Blood is precious. And we’re running out of it. In some instances, the people who are saving lives can’t get the blood available to where it’s needed most.
Andre Palmer’s research is working to combat those shortcomings, and he’s succeeding where many have failed.
A professor of chemical and bimolecular engineering, Palmer researches the creation of artificial blood — specifically materials to replace lost blood components, such as red blood cells or plasma, and biomaterials for use in transfusion medicine.
His work could save countless lives in the future, from wounded soldiers on the battlefield to those seriously injured in natural disasters and everyday accidents.
“If you have a car accident victim who lost blood, you can stop the bleeding in the victim and transfuse them with our materials which should replace the lost blood and keep them alive for up to 24 hours, which is more than enough time for them to get to a hospital to get a blood transfusion,” said Palmer, also Ohio State’s associate dean for research in the College of Engineering. “The passion for this work comes from the fact that, if successful, these materials we’re developing could be used to save patients’ lives.”
‘An impending crisis’ with blood supply
On battlefields, during natural disasters or even in rural areas, blood transfusions are difficult to execute because of storage and transportation issues. Blood must be stored at refrigerated temperatures and then matched based on blood type. However, Palmer’s materials can be stored at room temperature and are universal matches.
Another obstacle? Donated blood is only good for 42 days; whereas, artificial blood can be stored indefinitely.
There’s another major problem with donated blood: We’re running out of it.
“We have an impending crisis,” Palmer said. “Transfusions are increasing while donations are decreasing. It’s estimated that by 2030, there will be a shortage of about 4 million units of blood in the U.S.”
Each year, 4.5 million Americans need a transfusion. Every day, 29,000 units of red blood cells and 6,500 units of plasma are needed in the U.S. However, we’re facing a critical blood supply shortage, according to the American Red Cross.
Artificial blood can’t fix this problem completely because it’s only good for 24 hours. But it can be critical in emergency situations, getting someone life-saving artificial red blood cells or artificial plasma as they await a transfusion.
Collaborations will save lives
With his artificial blood in preclinical development, Palmer’s research is producing stronger results than what’s been done in the past.
“A lot of companies put millions of dollars into trying to develop a product, and they did not get anywhere,” said Pedro Cabrales, a professor of bioengineering at the University of California, San Diego and collaborator with Palmer. “Andre has been able to generate new ideas, moving his formulations closer and closer to clinical studies.
“There are others trying novel approaches, but I don’t think they have the same ability to scale up production to make it financially or physically viable the way Andre’s research is doing.”
While Palmer engineers the materials, Cabrales’ lab evaluates and finds biomedical applications for the materials. For instance, could an oxygen carrier Palmer created work for someone suffering from hemorrhagic shock or living with severe anemia?

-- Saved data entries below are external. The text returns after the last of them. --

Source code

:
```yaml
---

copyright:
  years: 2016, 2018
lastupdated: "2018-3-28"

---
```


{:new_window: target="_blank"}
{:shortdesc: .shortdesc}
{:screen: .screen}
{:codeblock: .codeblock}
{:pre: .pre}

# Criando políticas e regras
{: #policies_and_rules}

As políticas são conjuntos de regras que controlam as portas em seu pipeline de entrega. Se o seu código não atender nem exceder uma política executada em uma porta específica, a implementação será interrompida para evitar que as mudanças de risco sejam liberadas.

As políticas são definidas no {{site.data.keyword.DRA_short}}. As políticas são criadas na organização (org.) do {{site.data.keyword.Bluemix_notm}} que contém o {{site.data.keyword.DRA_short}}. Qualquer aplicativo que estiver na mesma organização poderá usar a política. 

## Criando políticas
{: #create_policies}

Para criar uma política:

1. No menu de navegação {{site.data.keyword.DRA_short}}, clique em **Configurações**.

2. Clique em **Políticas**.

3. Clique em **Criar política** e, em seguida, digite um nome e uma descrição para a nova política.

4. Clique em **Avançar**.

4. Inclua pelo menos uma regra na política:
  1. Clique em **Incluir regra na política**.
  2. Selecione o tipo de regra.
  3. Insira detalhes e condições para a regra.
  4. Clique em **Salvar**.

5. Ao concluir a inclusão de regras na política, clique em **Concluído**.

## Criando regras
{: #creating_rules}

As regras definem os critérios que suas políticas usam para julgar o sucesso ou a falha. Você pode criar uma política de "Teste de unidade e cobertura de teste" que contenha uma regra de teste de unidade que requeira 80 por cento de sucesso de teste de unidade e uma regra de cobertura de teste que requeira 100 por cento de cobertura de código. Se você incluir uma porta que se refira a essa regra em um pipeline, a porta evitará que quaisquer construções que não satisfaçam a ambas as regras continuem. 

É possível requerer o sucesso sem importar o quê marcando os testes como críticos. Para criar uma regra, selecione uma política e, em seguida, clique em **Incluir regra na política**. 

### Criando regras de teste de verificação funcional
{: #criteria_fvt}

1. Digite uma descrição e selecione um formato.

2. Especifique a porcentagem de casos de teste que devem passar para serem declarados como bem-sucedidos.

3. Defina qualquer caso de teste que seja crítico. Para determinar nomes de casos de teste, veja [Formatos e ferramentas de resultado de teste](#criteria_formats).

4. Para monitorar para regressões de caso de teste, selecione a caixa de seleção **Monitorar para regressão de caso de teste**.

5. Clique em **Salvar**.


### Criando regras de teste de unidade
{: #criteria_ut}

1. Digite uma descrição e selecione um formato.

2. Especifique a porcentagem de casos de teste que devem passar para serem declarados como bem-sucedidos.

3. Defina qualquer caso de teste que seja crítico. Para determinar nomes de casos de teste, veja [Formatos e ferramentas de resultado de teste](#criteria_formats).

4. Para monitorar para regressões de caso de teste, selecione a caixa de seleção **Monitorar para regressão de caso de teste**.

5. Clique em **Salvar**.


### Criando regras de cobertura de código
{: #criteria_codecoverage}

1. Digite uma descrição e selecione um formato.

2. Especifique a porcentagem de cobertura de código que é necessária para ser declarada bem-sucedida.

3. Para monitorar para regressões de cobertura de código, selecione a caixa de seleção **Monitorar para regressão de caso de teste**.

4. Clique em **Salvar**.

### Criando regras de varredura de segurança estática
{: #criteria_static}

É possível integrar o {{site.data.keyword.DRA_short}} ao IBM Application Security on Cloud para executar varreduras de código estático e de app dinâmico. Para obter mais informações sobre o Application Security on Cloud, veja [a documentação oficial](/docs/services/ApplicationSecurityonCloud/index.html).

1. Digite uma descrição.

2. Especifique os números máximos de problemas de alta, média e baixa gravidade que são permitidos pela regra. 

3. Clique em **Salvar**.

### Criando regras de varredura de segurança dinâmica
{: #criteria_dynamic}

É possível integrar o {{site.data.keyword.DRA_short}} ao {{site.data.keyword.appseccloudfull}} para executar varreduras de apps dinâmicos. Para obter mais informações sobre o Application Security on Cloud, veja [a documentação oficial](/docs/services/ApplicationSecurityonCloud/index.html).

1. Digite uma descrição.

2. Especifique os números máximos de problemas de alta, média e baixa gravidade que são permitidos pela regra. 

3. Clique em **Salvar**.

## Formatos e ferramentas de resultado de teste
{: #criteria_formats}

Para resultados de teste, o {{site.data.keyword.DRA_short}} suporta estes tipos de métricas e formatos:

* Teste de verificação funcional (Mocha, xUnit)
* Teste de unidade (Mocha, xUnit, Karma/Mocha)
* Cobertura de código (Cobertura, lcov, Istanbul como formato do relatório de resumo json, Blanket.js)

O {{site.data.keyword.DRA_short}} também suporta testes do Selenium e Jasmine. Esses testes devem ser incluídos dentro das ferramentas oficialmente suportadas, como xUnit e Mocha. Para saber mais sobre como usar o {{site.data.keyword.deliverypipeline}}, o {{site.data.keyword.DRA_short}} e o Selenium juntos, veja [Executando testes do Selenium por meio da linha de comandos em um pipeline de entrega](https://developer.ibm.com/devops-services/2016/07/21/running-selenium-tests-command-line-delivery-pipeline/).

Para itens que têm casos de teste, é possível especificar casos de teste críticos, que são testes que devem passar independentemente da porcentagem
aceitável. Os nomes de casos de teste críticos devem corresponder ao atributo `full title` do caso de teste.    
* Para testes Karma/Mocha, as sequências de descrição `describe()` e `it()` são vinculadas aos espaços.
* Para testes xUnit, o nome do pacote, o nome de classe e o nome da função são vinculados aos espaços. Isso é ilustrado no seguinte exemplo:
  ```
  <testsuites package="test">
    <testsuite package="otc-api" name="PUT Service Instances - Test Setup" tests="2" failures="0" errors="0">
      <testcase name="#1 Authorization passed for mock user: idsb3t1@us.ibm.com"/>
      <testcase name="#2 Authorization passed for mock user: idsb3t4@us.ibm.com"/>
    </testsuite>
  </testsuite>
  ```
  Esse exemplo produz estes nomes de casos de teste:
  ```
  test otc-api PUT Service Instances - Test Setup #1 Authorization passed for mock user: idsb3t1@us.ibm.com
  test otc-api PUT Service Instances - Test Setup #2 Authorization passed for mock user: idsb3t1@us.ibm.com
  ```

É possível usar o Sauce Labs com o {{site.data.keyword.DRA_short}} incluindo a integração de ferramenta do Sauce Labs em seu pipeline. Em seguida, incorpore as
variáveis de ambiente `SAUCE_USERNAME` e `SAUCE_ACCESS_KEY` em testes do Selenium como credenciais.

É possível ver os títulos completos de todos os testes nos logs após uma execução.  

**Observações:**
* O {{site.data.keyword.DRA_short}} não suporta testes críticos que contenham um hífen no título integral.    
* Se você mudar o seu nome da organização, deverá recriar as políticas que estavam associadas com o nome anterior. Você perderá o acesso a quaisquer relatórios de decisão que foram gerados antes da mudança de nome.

It’s been a partnership that has lasted more than a decade and produced dozens of papers.
“Andre has a really good work ethic. He gets things done and has very good ideas,” Cabrales said. “Probably he’s one of the most recognized scientists working on artificial blood right now. And he’s doing very noble work in transfusion medicine, which is a field very dependent on blood and blood supply.”
Along with his research in artificial blood, Palmer is researching how the biomaterials he creates can be used to improve organ transplantation. He is collaborating with Ohio State transplant surgeons Bryan Whitson and Sylvester Black to study how organ transplant methods can be improved.
Currently, donated organs are put on ice to lower the metabolic rate for storage prior to transplantation.
“We hypothesize the organ would function better if, instead of putting it on ice, you perfused the organ with a solution that could transport oxygen then that would keep the organ more viable and it would function better when transplanted into a recipient,” Palmer said. “It could potentially improve transplant outcomes.”